The Federal Aviation Administration reported yesterday that flight delays on the nation's commercial airlines dropped dramatically in September compared with the same month a year ago.
During September, the airlines reported an average of 886 delays of more than 15 minutes per day -- down 41 percent from the daily average of 1,496 a year ago.
The Department of Transportation is expected to release its monthly compilation of airline passenger complaints today, which will also show improvements in service -- an increasingly touchy subject for the airlines.
According to the FAA, delays in September also declined more than 2 percent from the number of delays recorded in August. It was the fourth month in which the airline industry improved its on-time performance. For the year to date, flight delays were down by 8 percent despite a 5 percent increase in the number of flights handled by the FAA's air traffic control system.
Two major factors produced the improvement, according to FAA Administrator Allan McArtor and airline industry officials. In February, the FAA expanded its East Coast air traffic control plan, adding new routes to reduce flight delays at the three major New York area airports -- John F. Kennedy International, La Guardia and Newark International. Approximately a third of all delays occur in the New York area.
In addition, the airlines began publishing what they called "more realistic" schedules. Some airlines had reported unrealistically short flight times to gain a market advantage.
Airline service has emerged as the key issue in the industry this year, with airlines bragging about their own service and dumping on competitors in advertising.
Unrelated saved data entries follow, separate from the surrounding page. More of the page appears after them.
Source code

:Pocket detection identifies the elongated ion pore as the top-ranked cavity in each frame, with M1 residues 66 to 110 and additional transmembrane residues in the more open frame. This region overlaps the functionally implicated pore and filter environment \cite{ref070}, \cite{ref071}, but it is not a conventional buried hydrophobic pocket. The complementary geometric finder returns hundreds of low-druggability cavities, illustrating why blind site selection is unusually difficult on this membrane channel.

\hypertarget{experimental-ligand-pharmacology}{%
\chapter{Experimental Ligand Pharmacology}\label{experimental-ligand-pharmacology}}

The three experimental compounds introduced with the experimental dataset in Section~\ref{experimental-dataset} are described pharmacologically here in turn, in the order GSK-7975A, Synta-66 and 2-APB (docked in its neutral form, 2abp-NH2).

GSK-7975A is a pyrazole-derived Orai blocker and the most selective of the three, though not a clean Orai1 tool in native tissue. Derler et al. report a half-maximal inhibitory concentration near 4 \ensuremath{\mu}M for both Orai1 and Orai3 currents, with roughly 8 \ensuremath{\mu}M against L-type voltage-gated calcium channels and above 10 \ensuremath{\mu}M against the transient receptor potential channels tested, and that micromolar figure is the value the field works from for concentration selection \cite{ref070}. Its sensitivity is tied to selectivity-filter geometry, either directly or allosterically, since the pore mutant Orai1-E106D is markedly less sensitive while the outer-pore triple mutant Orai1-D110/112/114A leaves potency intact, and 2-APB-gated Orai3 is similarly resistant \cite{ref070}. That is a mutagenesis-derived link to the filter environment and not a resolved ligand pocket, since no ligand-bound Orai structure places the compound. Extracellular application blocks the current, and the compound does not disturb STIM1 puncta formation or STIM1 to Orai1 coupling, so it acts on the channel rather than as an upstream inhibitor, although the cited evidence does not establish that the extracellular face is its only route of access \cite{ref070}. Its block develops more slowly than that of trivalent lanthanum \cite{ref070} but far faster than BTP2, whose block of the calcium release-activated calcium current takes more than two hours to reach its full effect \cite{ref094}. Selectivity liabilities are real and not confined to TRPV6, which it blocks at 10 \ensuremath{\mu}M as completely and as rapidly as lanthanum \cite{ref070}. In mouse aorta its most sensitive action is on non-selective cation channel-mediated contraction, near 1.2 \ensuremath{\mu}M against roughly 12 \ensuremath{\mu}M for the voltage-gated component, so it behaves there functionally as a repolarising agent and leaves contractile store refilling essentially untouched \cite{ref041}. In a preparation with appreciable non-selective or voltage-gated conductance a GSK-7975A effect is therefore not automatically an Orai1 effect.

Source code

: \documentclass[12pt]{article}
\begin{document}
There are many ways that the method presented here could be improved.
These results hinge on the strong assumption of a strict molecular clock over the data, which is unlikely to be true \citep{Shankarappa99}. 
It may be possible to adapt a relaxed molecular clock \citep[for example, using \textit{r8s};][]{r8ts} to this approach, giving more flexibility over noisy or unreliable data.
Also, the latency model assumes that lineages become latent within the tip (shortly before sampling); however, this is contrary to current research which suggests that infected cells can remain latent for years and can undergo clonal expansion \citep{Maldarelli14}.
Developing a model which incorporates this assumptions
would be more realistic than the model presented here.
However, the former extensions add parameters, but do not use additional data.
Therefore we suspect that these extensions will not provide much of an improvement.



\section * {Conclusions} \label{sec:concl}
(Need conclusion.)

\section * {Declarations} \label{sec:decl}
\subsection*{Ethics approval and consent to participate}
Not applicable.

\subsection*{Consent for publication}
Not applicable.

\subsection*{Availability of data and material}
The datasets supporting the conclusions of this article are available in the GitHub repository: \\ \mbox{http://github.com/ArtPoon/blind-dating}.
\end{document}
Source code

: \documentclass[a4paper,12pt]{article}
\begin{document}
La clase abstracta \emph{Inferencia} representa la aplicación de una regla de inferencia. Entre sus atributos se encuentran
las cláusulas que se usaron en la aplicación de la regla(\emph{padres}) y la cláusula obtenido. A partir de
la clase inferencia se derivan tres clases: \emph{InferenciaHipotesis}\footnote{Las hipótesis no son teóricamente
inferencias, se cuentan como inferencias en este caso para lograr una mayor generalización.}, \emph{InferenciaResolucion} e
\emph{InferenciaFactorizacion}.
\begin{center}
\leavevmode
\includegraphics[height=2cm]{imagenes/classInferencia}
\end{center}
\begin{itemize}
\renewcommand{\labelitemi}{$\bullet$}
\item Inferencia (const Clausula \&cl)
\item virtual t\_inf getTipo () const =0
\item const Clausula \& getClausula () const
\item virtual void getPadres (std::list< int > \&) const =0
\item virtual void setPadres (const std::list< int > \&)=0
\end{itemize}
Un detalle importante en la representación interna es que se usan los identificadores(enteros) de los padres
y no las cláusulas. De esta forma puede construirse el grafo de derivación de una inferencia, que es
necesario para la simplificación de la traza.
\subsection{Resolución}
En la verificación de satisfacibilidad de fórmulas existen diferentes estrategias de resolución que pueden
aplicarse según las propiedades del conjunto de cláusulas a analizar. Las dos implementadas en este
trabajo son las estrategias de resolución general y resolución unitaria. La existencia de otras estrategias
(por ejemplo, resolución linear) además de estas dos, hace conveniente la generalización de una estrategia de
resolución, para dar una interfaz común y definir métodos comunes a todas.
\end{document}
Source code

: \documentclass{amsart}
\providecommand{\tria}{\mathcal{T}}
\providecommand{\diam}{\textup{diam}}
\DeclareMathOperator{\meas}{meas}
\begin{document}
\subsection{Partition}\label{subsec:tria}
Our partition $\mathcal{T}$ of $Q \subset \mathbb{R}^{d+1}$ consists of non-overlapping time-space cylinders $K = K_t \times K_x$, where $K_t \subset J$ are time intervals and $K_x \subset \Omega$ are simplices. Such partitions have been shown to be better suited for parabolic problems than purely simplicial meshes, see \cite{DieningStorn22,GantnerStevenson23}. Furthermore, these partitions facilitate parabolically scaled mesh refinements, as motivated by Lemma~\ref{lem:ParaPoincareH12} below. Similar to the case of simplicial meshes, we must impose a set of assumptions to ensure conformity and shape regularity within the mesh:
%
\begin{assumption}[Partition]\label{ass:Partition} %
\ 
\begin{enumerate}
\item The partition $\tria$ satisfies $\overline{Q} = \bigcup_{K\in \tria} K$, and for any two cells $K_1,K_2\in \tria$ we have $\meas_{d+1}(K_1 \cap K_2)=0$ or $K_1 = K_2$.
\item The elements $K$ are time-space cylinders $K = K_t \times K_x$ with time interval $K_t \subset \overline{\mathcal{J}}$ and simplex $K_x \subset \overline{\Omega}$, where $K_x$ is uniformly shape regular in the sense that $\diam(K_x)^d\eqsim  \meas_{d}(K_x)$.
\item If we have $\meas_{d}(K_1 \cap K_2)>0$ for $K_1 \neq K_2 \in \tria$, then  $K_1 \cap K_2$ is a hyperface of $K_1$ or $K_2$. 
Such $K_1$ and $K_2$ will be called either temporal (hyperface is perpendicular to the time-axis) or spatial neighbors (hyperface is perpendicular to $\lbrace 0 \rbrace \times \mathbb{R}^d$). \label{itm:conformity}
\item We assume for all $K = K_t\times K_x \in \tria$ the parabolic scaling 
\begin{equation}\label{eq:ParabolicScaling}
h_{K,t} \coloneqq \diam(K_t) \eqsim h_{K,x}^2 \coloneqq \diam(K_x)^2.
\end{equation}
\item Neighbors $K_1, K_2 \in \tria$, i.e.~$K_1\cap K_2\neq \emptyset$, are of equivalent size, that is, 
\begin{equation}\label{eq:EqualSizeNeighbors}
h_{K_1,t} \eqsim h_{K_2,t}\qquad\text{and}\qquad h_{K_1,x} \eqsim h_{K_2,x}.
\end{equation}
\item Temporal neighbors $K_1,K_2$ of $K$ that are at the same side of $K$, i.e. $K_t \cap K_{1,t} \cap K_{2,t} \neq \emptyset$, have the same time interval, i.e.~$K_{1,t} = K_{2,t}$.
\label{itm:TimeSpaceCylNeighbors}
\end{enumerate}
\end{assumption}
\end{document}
On Monday, the House of Representatives approved by a voice vote a bill designed to call the airlines to account for bad service by requiring them to compensate passengers for late-arriving luggage with free airline tickets and by imposing a fine of $10,000 on airlines that cancel flights for reasons other than safety.
The bill would require the airlines to provide a free one-way ticket on the route being flown for passengers whose baggage is more than two hours late and a round-trip ticket for passengers whose baggage arrives more than 24 hours after they do.
The bill also requires airlines to report on a variety of service issues, including flight delays and cancellations and baggage-handling problems. It would also require DOT to establish airport capacity levels for takeoffs and landings at 41 large airports.
The airline industry generally opposes the legislation. "There are some things in there that would be pretty tough to make work without costing a lot more time and energy from both the airlines and the government, and that's counterproductive, we think," said William Jackman, spokesman for the Air Transport Association.
Former DOT secretary Elizabeth Hanford Dole wrote the House Committee on Public Works and Transportation in September warning that DOT would probably recommend a veto of the bill if it passed.
The Senate is expected to act later this month on a similar but less far-reaching bill.
In August, hoping to head off action in Congress, six major airlines agreed to attempt to reduce delays for most of their flights or face fines of up to $1,000 per flight per day.
Then in September, DOT ordered major airlines to provide statistics about lost baggage and flight delays. The first reports are due Oct. 15.